Training on AWS with the provided dataset should take about 2 hours and cost roughly $1. If you add more images or add new labeling classes the cost and time will be higher.

Train with AWS

  1. If you are not in the AWS Console main page, click the AWS logo in the top left if you’re logged in, or go to the page through your awseducate.com classroom if you are not logged in.

  2. Search “SageMaker” in the “Find Services” field and create a new SageMaker notebook instance.

Searching for SageMaker on the AWS Console Create notebook instance button on AWS Create notebook
  • Notebook instance name: Give your notebook a name

  • IAM Role: Click Create a new role inside of the dropdown. Let it have access to Any S3 bucket.

  • Git repositories: open the panel, then click on where it says None. Click Clone a public Git repository to this notebook instance only, then paste in this link: https://github.com/wpilibsuite/DetectCoral.git

  • Create the instance

  1. After several minutes, the notebook will be “In Service”. Open the notebook using the JupyterLab option.

Create notebook
  1. Open the DetectCoral folder, and then training.ipynb, found on the left side of the screen. We’ve noticed that the first time a notebook is opened that it doesn’t work correctly.

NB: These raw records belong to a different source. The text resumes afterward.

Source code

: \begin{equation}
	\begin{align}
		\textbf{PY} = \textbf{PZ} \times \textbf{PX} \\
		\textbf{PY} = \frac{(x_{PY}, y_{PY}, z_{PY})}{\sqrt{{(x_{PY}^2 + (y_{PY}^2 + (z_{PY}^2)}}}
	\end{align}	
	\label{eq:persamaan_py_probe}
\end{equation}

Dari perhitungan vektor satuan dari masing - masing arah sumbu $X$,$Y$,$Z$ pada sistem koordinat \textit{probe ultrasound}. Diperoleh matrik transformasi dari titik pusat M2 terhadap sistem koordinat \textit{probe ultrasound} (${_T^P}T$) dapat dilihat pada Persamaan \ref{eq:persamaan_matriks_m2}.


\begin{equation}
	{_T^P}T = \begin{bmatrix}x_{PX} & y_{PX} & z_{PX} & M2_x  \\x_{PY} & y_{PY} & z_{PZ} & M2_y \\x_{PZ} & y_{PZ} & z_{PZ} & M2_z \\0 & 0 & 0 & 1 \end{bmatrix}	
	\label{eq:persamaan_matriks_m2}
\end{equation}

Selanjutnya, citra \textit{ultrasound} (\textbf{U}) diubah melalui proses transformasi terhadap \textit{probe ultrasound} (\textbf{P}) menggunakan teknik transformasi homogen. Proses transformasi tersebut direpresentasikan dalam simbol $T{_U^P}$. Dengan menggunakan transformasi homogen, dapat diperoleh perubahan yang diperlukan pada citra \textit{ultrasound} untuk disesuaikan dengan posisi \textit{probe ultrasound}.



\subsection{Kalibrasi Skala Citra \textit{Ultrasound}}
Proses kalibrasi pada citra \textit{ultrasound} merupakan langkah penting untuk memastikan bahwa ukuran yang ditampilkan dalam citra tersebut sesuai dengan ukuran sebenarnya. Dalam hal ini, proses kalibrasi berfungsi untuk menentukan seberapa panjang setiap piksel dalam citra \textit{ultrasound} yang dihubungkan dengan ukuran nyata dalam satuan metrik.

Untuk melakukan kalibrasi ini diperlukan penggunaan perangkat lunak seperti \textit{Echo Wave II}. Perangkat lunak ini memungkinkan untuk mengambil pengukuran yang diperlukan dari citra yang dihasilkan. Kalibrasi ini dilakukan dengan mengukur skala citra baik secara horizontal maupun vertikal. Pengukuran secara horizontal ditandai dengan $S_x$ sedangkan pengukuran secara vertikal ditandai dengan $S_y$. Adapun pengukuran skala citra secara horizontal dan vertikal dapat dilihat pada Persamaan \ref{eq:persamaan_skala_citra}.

To fix this, follow these steps:

  • Reload the tab. Dismiss the error. When prompted, select the kernel conda_amazonei_tensorflow_p36.

  • If the tab does not finish reloading, close the tab, and open the notebook in JupyterLab once again. It will work this time.

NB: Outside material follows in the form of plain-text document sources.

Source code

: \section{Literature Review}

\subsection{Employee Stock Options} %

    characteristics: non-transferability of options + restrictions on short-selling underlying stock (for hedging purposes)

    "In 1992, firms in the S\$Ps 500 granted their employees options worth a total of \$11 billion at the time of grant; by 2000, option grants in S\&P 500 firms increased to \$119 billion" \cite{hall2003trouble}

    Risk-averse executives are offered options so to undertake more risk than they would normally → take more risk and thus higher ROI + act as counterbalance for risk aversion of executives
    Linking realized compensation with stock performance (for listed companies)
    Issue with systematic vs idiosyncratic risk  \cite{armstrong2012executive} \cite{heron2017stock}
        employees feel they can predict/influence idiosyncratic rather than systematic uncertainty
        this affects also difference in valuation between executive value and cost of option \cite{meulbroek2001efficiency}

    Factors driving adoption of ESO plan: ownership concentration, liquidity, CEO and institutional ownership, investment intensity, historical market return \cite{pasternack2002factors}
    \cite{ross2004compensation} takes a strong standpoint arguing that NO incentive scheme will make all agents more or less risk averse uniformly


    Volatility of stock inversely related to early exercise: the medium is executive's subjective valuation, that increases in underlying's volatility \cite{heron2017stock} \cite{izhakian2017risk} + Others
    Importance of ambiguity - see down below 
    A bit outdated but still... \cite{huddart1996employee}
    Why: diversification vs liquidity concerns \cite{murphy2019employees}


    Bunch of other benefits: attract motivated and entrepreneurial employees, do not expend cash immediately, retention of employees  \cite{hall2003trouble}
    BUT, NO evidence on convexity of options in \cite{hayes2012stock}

  1. Replace estimator.fit(s3://wpilib) with estimator.fit(s3://<<your-bucket-name>>). If you could not access Supervisely in earlier steps, do not replace the bucket’s name.

  2. Run the code block by clicking the play button at the top of your screen. This block could take up to two hours to train your model depending on the value of epochs in the hyperparameters dictionary.

  3. Once the code block finishes running, the precision for each epoch is outputted. More information about what precision means can be found in Understanding Precision.

  4. Go back to SageMaker. Open Training jobs on the far left. Open the most recent training job.

  5. Once the model is done training (the job says Completed), scroll to the bottom inside the training job. Click on the link in the Output section, where it says S3 model artifact.

  6. Click on model.tar.gz. Click on Download.

  7. Stop the notebook now that the training job is completed. Do this by going back to the SageMaker tab, clicking on Notebook instances on the far left, selecting the instance that is no longer needed, and selecting Actions -> Stop.

Stop instance button